Instructions for the task: Until you reach the line containing "By the end of", reproduce each line of the listing exactly, please, and include that line as well.

*** Entries provided Section Begins ***

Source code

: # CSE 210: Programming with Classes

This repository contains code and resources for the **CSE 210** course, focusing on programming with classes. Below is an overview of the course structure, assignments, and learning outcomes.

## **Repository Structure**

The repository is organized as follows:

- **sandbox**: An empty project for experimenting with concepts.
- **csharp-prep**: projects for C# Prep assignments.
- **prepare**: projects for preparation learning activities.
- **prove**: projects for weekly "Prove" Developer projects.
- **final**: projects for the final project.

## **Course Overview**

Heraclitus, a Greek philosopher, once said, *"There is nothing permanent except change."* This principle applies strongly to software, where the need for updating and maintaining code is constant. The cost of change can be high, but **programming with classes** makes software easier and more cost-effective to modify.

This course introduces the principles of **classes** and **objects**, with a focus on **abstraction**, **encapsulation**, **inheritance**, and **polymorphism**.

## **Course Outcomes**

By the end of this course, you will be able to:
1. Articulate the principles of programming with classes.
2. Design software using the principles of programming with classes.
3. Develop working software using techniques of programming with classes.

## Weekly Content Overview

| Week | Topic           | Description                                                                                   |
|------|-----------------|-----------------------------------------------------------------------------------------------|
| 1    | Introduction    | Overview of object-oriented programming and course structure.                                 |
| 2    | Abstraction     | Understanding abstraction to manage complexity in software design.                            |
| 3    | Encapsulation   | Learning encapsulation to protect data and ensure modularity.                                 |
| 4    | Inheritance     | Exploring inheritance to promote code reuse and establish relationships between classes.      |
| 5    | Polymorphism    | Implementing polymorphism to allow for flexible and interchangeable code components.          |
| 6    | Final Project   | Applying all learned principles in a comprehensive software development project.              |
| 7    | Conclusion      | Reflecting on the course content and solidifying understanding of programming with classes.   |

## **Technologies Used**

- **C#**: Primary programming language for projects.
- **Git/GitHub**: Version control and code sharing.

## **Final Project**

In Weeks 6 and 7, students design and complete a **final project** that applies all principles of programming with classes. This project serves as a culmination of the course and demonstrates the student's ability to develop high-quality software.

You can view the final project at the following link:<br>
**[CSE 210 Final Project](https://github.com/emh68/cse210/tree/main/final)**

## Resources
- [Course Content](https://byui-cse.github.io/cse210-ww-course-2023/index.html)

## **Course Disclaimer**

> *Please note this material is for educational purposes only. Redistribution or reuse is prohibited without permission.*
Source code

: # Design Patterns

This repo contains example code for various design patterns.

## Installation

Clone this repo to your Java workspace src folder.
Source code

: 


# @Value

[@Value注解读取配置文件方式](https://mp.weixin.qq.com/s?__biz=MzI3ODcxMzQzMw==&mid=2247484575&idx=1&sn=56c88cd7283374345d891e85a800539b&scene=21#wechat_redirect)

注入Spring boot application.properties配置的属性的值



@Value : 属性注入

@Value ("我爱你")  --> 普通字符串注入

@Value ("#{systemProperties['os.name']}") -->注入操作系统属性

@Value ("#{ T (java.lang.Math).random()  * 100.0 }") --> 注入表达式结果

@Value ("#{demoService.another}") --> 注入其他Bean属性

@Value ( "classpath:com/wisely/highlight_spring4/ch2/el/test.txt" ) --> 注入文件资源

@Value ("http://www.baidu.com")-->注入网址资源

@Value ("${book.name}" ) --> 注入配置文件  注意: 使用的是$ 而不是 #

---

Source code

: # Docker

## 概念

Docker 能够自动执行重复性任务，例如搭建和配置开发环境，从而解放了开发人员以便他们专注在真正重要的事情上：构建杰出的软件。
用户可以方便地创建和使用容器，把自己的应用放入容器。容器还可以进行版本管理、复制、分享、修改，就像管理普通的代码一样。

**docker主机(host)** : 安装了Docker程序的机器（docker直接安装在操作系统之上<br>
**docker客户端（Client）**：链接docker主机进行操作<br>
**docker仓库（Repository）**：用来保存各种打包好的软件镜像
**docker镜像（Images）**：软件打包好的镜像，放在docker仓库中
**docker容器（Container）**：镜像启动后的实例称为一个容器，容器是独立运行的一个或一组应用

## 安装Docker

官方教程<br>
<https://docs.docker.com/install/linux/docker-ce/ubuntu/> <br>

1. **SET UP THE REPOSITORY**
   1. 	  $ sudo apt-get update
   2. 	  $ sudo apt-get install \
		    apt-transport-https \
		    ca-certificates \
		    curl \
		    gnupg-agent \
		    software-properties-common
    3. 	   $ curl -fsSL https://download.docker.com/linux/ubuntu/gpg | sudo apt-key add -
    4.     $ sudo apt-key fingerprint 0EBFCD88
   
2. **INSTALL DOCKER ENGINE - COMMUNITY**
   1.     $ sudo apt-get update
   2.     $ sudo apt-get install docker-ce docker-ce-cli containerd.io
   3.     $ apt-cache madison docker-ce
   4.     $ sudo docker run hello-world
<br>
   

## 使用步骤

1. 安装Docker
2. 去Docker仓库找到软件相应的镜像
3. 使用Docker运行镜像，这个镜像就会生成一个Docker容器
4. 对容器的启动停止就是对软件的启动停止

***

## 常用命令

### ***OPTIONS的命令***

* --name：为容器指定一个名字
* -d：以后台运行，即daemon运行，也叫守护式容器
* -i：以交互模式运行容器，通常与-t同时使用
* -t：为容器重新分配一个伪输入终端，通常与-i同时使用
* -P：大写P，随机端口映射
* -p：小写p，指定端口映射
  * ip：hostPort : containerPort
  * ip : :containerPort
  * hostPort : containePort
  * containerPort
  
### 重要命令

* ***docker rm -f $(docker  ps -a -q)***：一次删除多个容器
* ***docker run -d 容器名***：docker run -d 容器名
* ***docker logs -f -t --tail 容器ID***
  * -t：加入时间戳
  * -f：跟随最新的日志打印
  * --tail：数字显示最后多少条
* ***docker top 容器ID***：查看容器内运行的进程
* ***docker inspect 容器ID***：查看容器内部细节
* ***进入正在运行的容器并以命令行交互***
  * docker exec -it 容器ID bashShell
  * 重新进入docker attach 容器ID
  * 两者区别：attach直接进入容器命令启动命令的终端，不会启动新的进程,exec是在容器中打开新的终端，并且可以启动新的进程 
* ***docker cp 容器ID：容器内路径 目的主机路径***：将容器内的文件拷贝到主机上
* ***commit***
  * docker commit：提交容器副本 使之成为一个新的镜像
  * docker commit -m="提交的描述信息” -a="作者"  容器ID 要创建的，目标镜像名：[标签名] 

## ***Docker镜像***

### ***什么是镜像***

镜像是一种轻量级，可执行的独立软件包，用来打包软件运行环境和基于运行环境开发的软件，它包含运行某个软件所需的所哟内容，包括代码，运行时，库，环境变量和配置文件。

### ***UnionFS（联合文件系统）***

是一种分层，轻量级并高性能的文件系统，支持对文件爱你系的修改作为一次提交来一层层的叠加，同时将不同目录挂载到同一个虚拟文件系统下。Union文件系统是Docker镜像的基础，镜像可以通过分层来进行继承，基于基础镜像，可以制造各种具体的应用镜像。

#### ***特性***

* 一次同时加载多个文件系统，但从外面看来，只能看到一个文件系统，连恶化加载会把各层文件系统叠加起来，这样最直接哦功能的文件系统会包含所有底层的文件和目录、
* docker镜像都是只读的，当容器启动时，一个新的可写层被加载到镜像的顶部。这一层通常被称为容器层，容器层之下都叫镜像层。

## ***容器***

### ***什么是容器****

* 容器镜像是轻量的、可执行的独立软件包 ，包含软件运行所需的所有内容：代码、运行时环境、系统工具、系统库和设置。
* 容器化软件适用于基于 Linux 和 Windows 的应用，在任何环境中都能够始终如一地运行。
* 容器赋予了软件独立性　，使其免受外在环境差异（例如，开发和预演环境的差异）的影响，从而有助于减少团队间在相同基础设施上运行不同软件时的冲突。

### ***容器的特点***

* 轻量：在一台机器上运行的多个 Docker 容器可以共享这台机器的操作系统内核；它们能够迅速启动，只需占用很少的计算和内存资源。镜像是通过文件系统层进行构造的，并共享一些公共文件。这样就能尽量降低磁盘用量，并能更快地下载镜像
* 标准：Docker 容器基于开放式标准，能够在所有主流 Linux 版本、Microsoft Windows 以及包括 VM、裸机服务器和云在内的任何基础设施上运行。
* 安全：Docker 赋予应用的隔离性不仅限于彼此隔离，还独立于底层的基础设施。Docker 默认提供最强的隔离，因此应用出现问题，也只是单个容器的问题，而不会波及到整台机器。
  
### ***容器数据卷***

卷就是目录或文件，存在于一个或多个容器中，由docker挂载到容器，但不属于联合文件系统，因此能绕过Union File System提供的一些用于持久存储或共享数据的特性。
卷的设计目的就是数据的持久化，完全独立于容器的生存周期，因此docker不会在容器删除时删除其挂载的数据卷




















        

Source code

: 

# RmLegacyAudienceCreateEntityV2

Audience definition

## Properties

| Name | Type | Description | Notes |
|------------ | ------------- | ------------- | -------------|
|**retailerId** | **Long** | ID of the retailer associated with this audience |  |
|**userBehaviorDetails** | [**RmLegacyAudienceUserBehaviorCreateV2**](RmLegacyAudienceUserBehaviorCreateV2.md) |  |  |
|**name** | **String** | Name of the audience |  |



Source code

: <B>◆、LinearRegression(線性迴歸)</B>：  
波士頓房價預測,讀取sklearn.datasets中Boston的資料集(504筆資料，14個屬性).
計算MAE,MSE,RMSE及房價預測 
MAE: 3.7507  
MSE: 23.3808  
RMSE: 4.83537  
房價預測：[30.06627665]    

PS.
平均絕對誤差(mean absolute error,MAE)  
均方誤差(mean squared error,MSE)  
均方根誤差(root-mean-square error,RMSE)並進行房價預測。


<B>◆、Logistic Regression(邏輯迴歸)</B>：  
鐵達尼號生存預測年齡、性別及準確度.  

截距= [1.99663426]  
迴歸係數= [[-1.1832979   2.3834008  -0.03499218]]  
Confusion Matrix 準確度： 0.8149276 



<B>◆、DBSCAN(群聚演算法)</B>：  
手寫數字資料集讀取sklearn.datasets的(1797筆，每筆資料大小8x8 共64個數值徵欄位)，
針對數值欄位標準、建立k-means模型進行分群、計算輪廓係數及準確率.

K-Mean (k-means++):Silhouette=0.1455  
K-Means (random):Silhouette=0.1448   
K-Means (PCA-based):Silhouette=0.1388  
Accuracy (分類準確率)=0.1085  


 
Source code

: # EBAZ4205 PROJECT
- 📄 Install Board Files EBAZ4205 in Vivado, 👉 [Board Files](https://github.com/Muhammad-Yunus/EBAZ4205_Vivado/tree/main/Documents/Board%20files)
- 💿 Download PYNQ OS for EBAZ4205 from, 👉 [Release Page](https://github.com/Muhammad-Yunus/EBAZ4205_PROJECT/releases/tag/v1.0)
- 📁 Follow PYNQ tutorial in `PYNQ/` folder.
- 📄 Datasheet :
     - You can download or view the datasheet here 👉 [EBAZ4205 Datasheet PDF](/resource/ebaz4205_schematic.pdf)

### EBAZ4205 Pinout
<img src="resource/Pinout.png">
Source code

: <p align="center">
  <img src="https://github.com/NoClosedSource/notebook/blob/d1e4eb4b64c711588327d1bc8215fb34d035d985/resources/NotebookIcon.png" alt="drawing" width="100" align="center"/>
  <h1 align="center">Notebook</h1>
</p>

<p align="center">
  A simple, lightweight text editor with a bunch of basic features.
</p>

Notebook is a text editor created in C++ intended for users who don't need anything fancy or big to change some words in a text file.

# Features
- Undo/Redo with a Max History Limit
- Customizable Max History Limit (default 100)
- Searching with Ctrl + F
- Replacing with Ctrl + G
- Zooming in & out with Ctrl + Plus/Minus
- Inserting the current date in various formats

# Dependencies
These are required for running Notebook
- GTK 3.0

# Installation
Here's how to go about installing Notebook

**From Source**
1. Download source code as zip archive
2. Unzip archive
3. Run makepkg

*** Entries provided Section Ends ***

Task solution:
Source code

: # CSE 210: Programming with Classes

This repository contains code and resources for the **CSE 210** course, focusing on programming with classes. Below is an overview of the course structure, assignments, and learning outcomes.

## **Repository Structure**

The repository is organized as follows:

- **sandbox**: An empty project for experimenting with concepts.
- **csharp-prep**: projects for C# Prep assignments.
- **prepare**: projects for preparation learning activities.
- **prove**: projects for weekly "Prove" Developer projects.
- **final**: projects for the final project.

## **Course Overview**

Heraclitus, a Greek philosopher, once said, *"There is nothing permanent except change."* This principle applies strongly to software, where the need for updating and maintaining code is constant. The cost of change can be high, but **programming with classes** makes software easier and more cost-effective to modify.

This course introduces the principles of **classes** and **objects**, with a focus on **abstraction**, **encapsulation**, **inheritance**, and **polymorphism**.

## **Course Outcomes**

By the end of this course, you will be able to:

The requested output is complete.